The approach for processing the data for the API was thus re-jigged.  As before the data was loaded into two MySQL tables, items and loans, and then some simple processing pushed the total number of loans for each item into a further, nloans, table.  The remainder of the logic for the recommender was moved to run, on demand, in the API.

Given the ISBN of a certain item, let’s say ITEM A, and a threshold value, the PHP script for the API was coded to do the following:

  1. Find the list of all users in the loans table who have borrowed ITEM A
  2. For each user found in 1. find the list of all items in the loans table that have been borrowed by that user
  3. Sum across the lists of items found in 2. to compile a single list of all possible suggested items which includes, for each of these items, the number of unique users to have borrowed both that item and ITEM A
  4. From the list in 3. remove ITEM A and any items for which the number of unique users falls below the given threshold
  5. For each item in the list derived in 4. divide the number of unique users of that item by the total number of times that item has been borrowed, from the nloans table
  6. Rank the items in the list in 5. by the ratio of unique users to total loans
  7. Find the details of each item in the list in 6. from the items table and return the list of suggestions

Testing showed that certain queries of the MySQL database involved in the above process were time consuming and affected the responsiveness of the API.  The following extra pre-processing was thus performed:

  • The items table was split into 10 smaller tables
  • The loans table was split into 5 smaller tables

With queries rewritten so that searches access each of these smaller tables in turn rather than just looking at the original, large tables there was a significant boost in API performance.  The number of divisions for the above splits was somewhat arbitrary but was sufficient to render the API usable for testing.

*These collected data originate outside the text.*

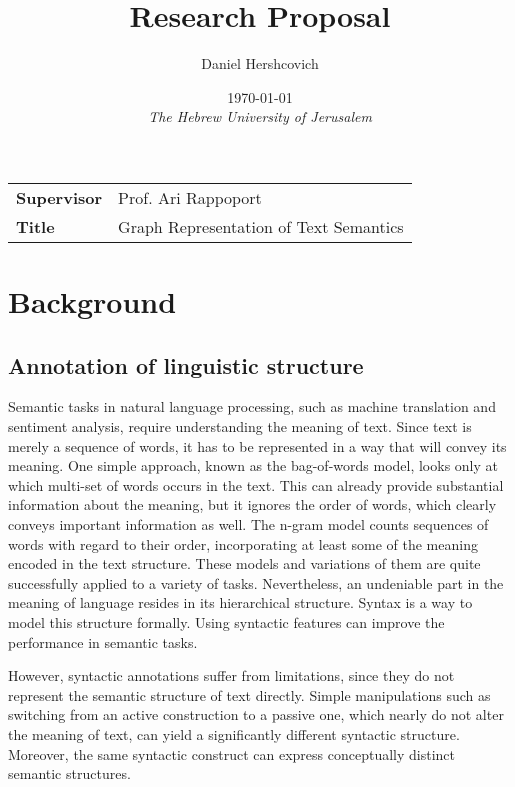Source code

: \documentclass[11pt]{article}
\title{Research Proposal}
\author{Daniel Hershcovich}
\date{\today \\ \textit{The Hebrew University of Jerusalem}}
\begin{document}
\maketitle

\begin{table}[!th]
\begin{tabular}{>{\bfseries}l p{}}
Supervisor & Prof. Ari Rappoport \\
Title & Graph Representation of Text Semantics
\end{tabular}
\end{table}



\section{Background}

\subsection{Annotation of linguistic structure}

Semantic tasks in natural language processing, such as machine translation and sentiment analysis, require understanding the meaning of text. Since text is merely a sequence of words, it has to be represented in a way that will convey its meaning. One simple approach, known as the bag-of-words model, looks only at which multi-set of words occurs in the text. This can already provide substantial information about the meaning, but it ignores the order of words, which clearly conveys important information as well. The n-gram model counts sequences of words with regard to their order, incorporating at least some of the meaning encoded in the text structure. These models and variations of them are quite successfully applied to a variety of tasks\cite{mikolov2013efficient}. Nevertheless, an undeniable part in the meaning of language resides in its hierarchical structure. Syntax is a way to model this structure formally. Using syntactic features can improve the performance in semantic tasks\cite{vandeghinste2013parse}.

However, syntactic annotations suffer from limitations, since they do not represent the semantic structure of text directly. Simple manipulations such as switching from an active construction to a passive one, which nearly do not alter the meaning of text, can yield a significantly different syntactic structure. Moreover, the same syntactic construct can express conceptually distinct semantic structures\cite{abend2013ucca}.
\end{document}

Further analysis would more than likely bring additional performance benefits, especially relevant as the amount of data is only going to grow (*).  Also on the to-do list is expanding the range of output formats for the API; at present only xml and json are offered though both of the developers implementing the API in Copac and in JRUL respectively suggested that jsonp would be easier to work with.

(*) For reference, just over 8 million loan transactions are used for the current SALT recommender covering all available records up to July 2011, and these loans feature around 628,000 individual library items.

See SALT – a demo

A further set of sample data from JRUL, comprising 100,000 loan transactions this time, has been processed and used to test a prototype web API.  Signs are encouraging.

The process begins with data being extracted from the Talis library management system (LMS) at JRUL in CSV format.  This data is parsed by a PHP script which separates the data into two tables in a MySQL database, the bibliographic details describing an item go into a table called items and the loan specific data, including borrower ID, goes into a table called, you’ve guessed it, loans.  A further PHP script then processes the data into two additional MySQL tables, nloans and nborrowers; nloans contains the total number of times each item has been borrowed, and nborrowers contains, for each combination of two items, a count of the unique number of library users to have borrowed both items.

With the above steps complete, additional processing is performed on demand by the web API.  When called for a given item, say item_1, the API returns a list of items for suggested reading, where this list is derived as follows.  From the nborrowers table a list of items is compiled from all combinations featuring item_1.  For each item in this list the number of unique borrowers, from the nborrowers table, is divided by the total number of loans for that item, from the nloans table, following the logic used by Dave Pattern at the University of Huddersfield.  The resulting values are ranked in descending order and the details associated with each suggested item are returned by the API.

For a bit of light relief here’s an image.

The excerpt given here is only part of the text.